* _What you have to do_: Each line from the one containing "- 굳이 서버 설정에서 퍼블릭 ip를 쓸 이유가 없다." to the end of the records should be copied exactly, and no other line.

[Items listed in a dataset]
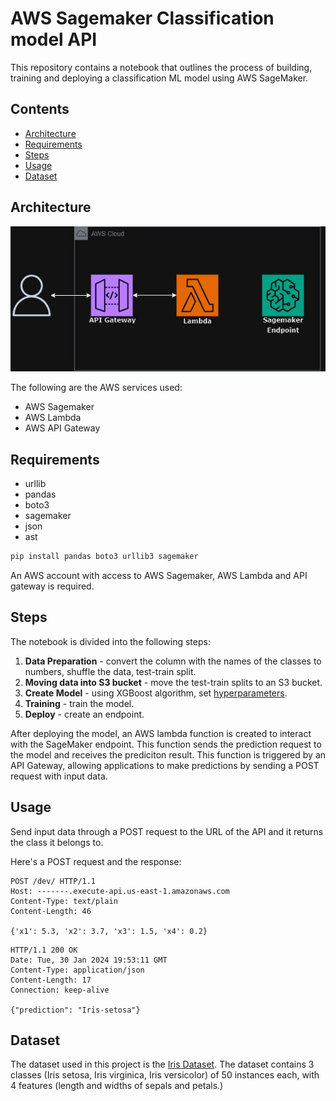 # AWS Sagemaker Classification model API

This repository contains a notebook that outlines the process of building, training and deploying a classification ML model using AWS SageMaker.

## Contents

- [Architecture](#architecture)
- [Requirements](#requirements)
- [Steps](#Steps)
- [Usage](#usage)
- [Dataset](#dataset)


## Architecture

![Architecture Diagram](arch_dia.jpg "Architecture Diagram")

The following are the AWS services used:
- AWS Sagemaker
- AWS Lambda
- AWS API Gateway 

## Requirements

- urllib
- pandas
- boto3
- sagemaker 
- json
- ast

```bash
pip install pandas boto3 urllib3 sagemaker 
```
An AWS account with access to AWS Sagemaker, AWS Lambda and API gateway is required.

## Steps

The notebook is divided into the following steps:

1. **Data Preparation** - convert the column with the names of the classes to numbers, shuffle the data, test-train split.
2. **Moving data into S3 bucket** - move the test-train splits to an S3 bucket.
3. **Create Model** - using XGBoost algorithm, set [hyperparameters](https://docs.aws.amazon.com/sagemaker/latest/dg/xgboost_hyperparameters.html). 
4. **Training** - train the model.
5. **Deploy** - create an endpoint.

After deploying the model, an AWS lambda function is created to interact with the SageMaker endpoint. This function sends the prediction request to the model and receives the prediciton result. This function is triggered by an API Gateway, allowing applications to make predictions by sending a POST request with input data. 

## Usage

Send input data through a POST request to the URL of the API and it returns the class it belongs to. 

Here's a POST request and the response:

```http
POST /dev/ HTTP/1.1
Host: -------.execute-api.us-east-1.amazonaws.com
Content-Type: text/plain
Content-Length: 46

{'x1': 5.3, 'x2': 3.7, 'x3': 1.5, 'x4': 0.2}
```

```http
HTTP/1.1 200 OK
Date: Tue, 30 Jan 2024 19:53:11 GMT
Content-Type: application/json
Content-Length: 17
Connection: keep-alive

{"prediction": "Iris-setosa"}
```

## Dataset
The dataset used in this project is the [Iris Dataset](https://archive.ics.uci.edu/dataset/53/iris). The dataset contains 3 classes (Iris setosa, Iris virginica, Iris versicolor) of 50 instances each, with 4 features (length and widths of sepals and petals.)
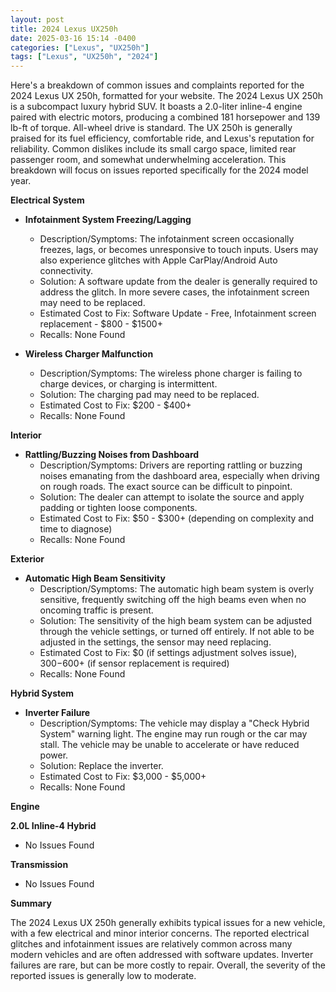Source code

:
 ```yaml
---
layout: post
title: 2024 Lexus UX250h
date: 2025-03-16 15:14 -0400
categories: ["Lexus", "UX250h"]
tags: ["Lexus", "UX250h", "2024"]
---
```

Here's a breakdown of common issues and complaints reported for the 2024 Lexus UX 250h, formatted for your website. The 2024 Lexus UX 250h is a subcompact luxury hybrid SUV. It boasts a 2.0-liter inline-4 engine paired with electric motors, producing a combined 181 horsepower and 139 lb-ft of torque. All-wheel drive is standard. The UX 250h is generally praised for its fuel efficiency, comfortable ride, and Lexus's reputation for reliability. Common dislikes include its small cargo space, limited rear passenger room, and somewhat underwhelming acceleration. This breakdown will focus on issues reported specifically for the 2024 model year.

**Electrical System**

*   **Infotainment System Freezing/Lagging**
    *   Description/Symptoms: The infotainment screen occasionally freezes, lags, or becomes unresponsive to touch inputs. Users may also experience glitches with Apple CarPlay/Android Auto connectivity.
    *   Solution: A software update from the dealer is generally required to address the glitch. In more severe cases, the infotainment screen may need to be replaced.
    *   Estimated Cost to Fix: Software Update - Free, Infotainment screen replacement - $800 - $1500+
    *   Recalls: None Found

*   **Wireless Charger Malfunction**
    *   Description/Symptoms: The wireless phone charger is failing to charge devices, or charging is intermittent.
    *   Solution: The charging pad may need to be replaced.
    *   Estimated Cost to Fix: $200 - $400+
    *   Recalls: None Found

**Interior**

*   **Rattling/Buzzing Noises from Dashboard**
    *   Description/Symptoms: Drivers are reporting rattling or buzzing noises emanating from the dashboard area, especially when driving on rough roads. The exact source can be difficult to pinpoint.
    *   Solution: The dealer can attempt to isolate the source and apply padding or tighten loose components.
    *   Estimated Cost to Fix: $50 - $300+ (depending on complexity and time to diagnose)
    *   Recalls: None Found

**Exterior**

*   **Automatic High Beam Sensitivity**
    *   Description/Symptoms: The automatic high beam system is overly sensitive, frequently switching off the high beams even when no oncoming traffic is present.
    *   Solution: The sensitivity of the high beam system can be adjusted through the vehicle settings, or turned off entirely. If not able to be adjusted in the settings, the sensor may need replacing.
    *   Estimated Cost to Fix: $0 (if settings adjustment solves issue), $300-$600+ (if sensor replacement is required)
    *   Recalls: None Found

**Hybrid System**

*   **Inverter Failure**
    * Description/Symptoms: The vehicle may display a "Check Hybrid System" warning light. The engine may run rough or the car may stall. The vehicle may be unable to accelerate or have reduced power.
    * Solution: Replace the inverter.
    * Estimated Cost to Fix: $3,000 - $5,000+
    * Recalls: None Found

**Engine**

**2.0L Inline-4 Hybrid**

*   No Issues Found

**Transmission**

*   No Issues Found

**Summary**

The 2024 Lexus UX 250h generally exhibits typical issues for a new vehicle, with a few electrical and minor interior concerns. The reported electrical glitches and infotainment issues are relatively common across many modern vehicles and are often addressed with software updates. Inverter failures are rare, but can be more costly to repair. Overall, the severity of the reported issues is generally low to moderate.


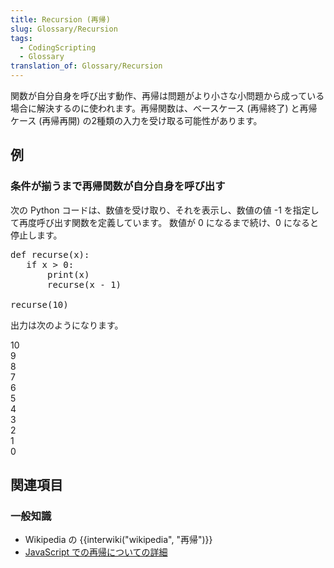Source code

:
 ```yaml
---
title: Recursion (再帰)
slug: Glossary/Recursion
tags:
  - CodingScripting
  - Glossary
translation_of: Glossary/Recursion
---
```

<p>関数が自分自身を呼び出す動作、再帰は問題がより小さな小問題から成っている場合に解決するのに使われます。再帰関数は、ベースケース (再帰終了) と再帰ケース (再帰再開) の2種類の入力を受け取る可能性があります。</p>

<h2 id="Examples" name="Examples">例</h2>

<h3 id="Recursive_function_calls_itself_until_condition_met" name="Recursive_function_calls_itself_until_condition_met">条件が揃うまで再帰関数が自分自身を呼び出す</h3>

<p>次の Python コードは、数値を受け取り、それを表示し、数値の値 -1 を指定して再度呼び出す関数を定義しています。 数値が 0 になるまで続け、0 になると停止します。</p>

<pre>def recurse(x):
   if x &gt; 0:
       print(x)
       recurse(x - 1)

recurse(10)</pre>

<p>出力は次のようになります。</p>

<p>10<br>
 9<br>
 8<br>
 7<br>
 6<br>
 5<br>
 4<br>
 3<br>
 2<br>
 1<br>
 0</p>

<h2 id="Learn_more" name="Learn_more">関連項目</h2>

<h3 id="General_knowledge" name="General_knowledge">一般知識</h3>

<ul>
 <li>Wikipedia の {{interwiki("wikipedia", "再帰")}}</li>
 <li><a href="/ja/docs/Web/JavaScript/Guide/Functions#Recursion">JavaScript での再帰についての詳細</a></li>
</ul>
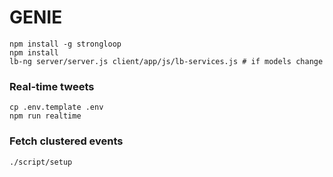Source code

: # GENIE

```
npm install -g strongloop
npm install
lb-ng server/server.js client/app/js/lb-services.js # if models change
```

### Real-time tweets

```
cp .env.template .env
npm run realtime
```

### Fetch clustered events

```
./script/setup
```
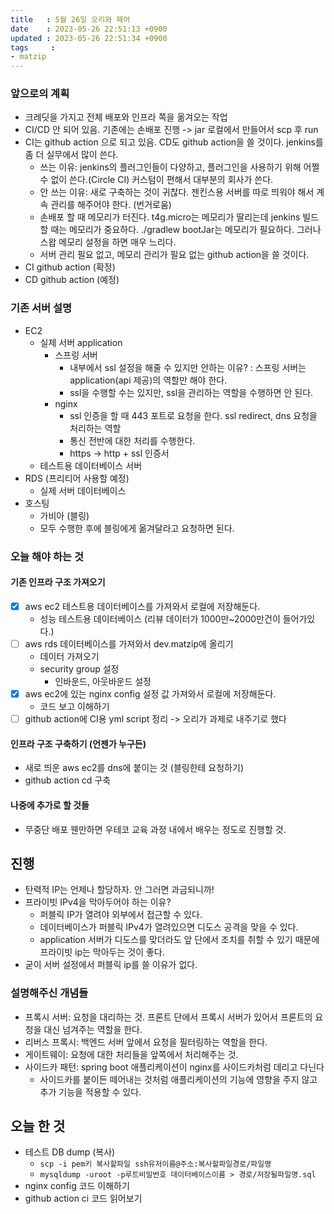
 ```yaml
---
title   : 5월 26일 오리와 페어
date    : 2023-05-26 22:51:13 +0900
updated : 2023-05-26 22:51:34 +0900
tags     : 
- matzip
---
```


### 앞으로의 계획
- 크레딧을 가지고 전체 배포와 인프라 쪽을 옮겨오는 작업
- CI/CD 안 되어 있음. 기존에는 손배포 진행 -> jar 로컬에서 만들어서 scp 후 run
- CI는 github action 으로 되고 있음. CD도 github action을 쓸 것이다. jenkins를 좀 더 실무에서 많이 쓴다.
	- 쓰는 이유: jenkins의 플러그인들이 다양하고, 플러그인을 사용하기 위해 어쩔 수 없이 쓴다.(Circle CI) 커스텀이 편해서 대부분의 회사가 쓴다.
	- 안 쓰는 이유: 새로 구축하는 것이 귀찮다. 젠킨스용 서버를 따로 띄워야 해서 계속 관리를 해주어야 한다. (번거로움)
	- 손배포 할 때 메모리가 터진다. t4g.micro는 메모리가 딸리는데 jenkins 빌드할 때는 메모리가 중요하다. ./gradlew bootJar는 메모리가 필요하다. 그러나 스왑 메모리 설정을 하면 매우 느리다.
	- 서버 관리 필요 없고, 메모리 관리가 필요 없는 github action을 쓸 것이다.
- CI github action (확정)
- CD github action (예정)

### 기존 서버 설명
- EC2
	- 실제 서버 application
		- 스프링 서버
			- 내부에서 ssl 설정을 해줄 수 있지만 안하는 이유? : 스프링 서버는 application(api 제공)의 역할만 해야 한다. 
			- ssl을 수행할 수는 있지만, ssl을 관리하는 역할을 수행하면 안 된다.
		- nginx
			- ssl 인증을 할 때 443 포트로 요청을 한다. ssl redirect, dns 요청을 처리하는 역할
			- 통신 전반에 대한 처리를 수행한다.
			- https -> http + ssl 인증서
	- 테스트용 데이터베이스 서버
- RDS (프리티어 사용할 예정)
	- 실제 서버 데이터베이스
- 호스팅
	- 가비아 (블링)
	- 모두 수행한 후에 블링에게 옮겨달라고 요청하면 된다.

### 오늘 해야 하는 것
#### 기존 인프라 구조 가져오기
- [x] aws ec2 테스트용 데이터베이스를 가져와서 로컬에 저장해둔다.
	- 성능 테스트용 데이터베이스 (리뷰 데이터가 1000만~2000만건이 들어가있다.)
- [ ] aws rds 데이터베이스를 가져와서 dev.matzip에 올리기
	- 데이터 가져오기
	- security group 설정
		- 인바운드, 아웃바운드 설정
- [x] aws ec2에 있는 nginx config 설정 값 가져와서 로컬에 저장해둔다.
	- 코드 보고 이해하기
- [ ] github action에 CI용 yml script 정리 -> 오리가 과제로 내주기로 했다

#### 인프라 구조 구축하기 (언젠가 누구든)
- 새로 띄운 aws ec2를 dns에 붙이는 것 (블링한테 요청하기)
- github action cd 구축

#### 나중에 추가로 할 것들
- 무중단 배포
웬만하면 우테코 교육 과정 내에서 배우는 정도로 진행할 것.

## 진행
- 탄력적 IP는 언제나 할당하자. 안 그러면 과금되니까!
- 프라이빗 IPv4을 막아두어야 하는 이유?
	- 퍼블릭 IP가 열려야 외부에서 접근할 수 있다.
	- 데이터베이스가 퍼블릭 IPv4가 열려있으면 디도스 공격을 맞을 수 있다. 
	- application 서버가 디도스를 맞더라도 앞 단에서 조치를 취할 수 있기 때문에 프라이빗 ip는 막아두는 것이 좋다.
- 굳이 서버 설정에서 퍼블릭 ip를 쓸 이유가 없다.

### 설명해주신 개념들
- 프록시 서버: 요청을 대리하는 것. 프론트 단에서 프록시 서버가 있어서 프론트의 요청을 대신 넘겨주는 역할을 한다. 
- 리버스 프록시: 백엔드 서버 앞에서 요청을 필터링하는 역할을 한다.
- 게이트웨이: 요청에 대한 처리들을 앞쪽에서 처리해주는 것.
- 사이드카 패턴: spring boot 애플리케이션이 nginx를 사이드카처럼 데리고 다닌다
	- 사이드카를 붙이든 떼어내는 것처럼 애플리케이션의 기능에 영향을 주지 않고 추가 기능을 적용할 수 있다.

## 오늘 한 것
- 테스트 DB dump (복사)
	- `scp -i pem키 복사할파일 ssh유저이름@주소:복사할파일경로/파일명`
	- `mysqldump -uroot -p루트비밀번호 데이터베이스이름 > 경로/저장될파일명.sql`
- nginx config 코드 이해하기
- github action ci 코드 읽어보기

* _Final answer_:
- 굳이 서버 설정에서 퍼블릭 ip를 쓸 이유가 없다.

### 설명해주신 개념들
- 프록시 서버: 요청을 대리하는 것. 프론트 단에서 프록시 서버가 있어서 프론트의 요청을 대신 넘겨주는 역할을 한다. 
- 리버스 프록시: 백엔드 서버 앞에서 요청을 필터링하는 역할을 한다.
- 게이트웨이: 요청에 대한 처리들을 앞쪽에서 처리해주는 것.
- 사이드카 패턴: spring boot 애플리케이션이 nginx를 사이드카처럼 데리고 다닌다
	- 사이드카를 붙이든 떼어내는 것처럼 애플리케이션의 기능에 영향을 주지 않고 추가 기능을 적용할 수 있다.

## 오늘 한 것
- 테스트 DB dump (복사)
	- `scp -i pem키 복사할파일 ssh유저이름@주소:복사할파일경로/파일명`
	- `mysqldump -uroot -p루트비밀번호 데이터베이스이름 > 경로/저장될파일명.sql`
- nginx config 코드 이해하기
- github action ci 코드 읽어보기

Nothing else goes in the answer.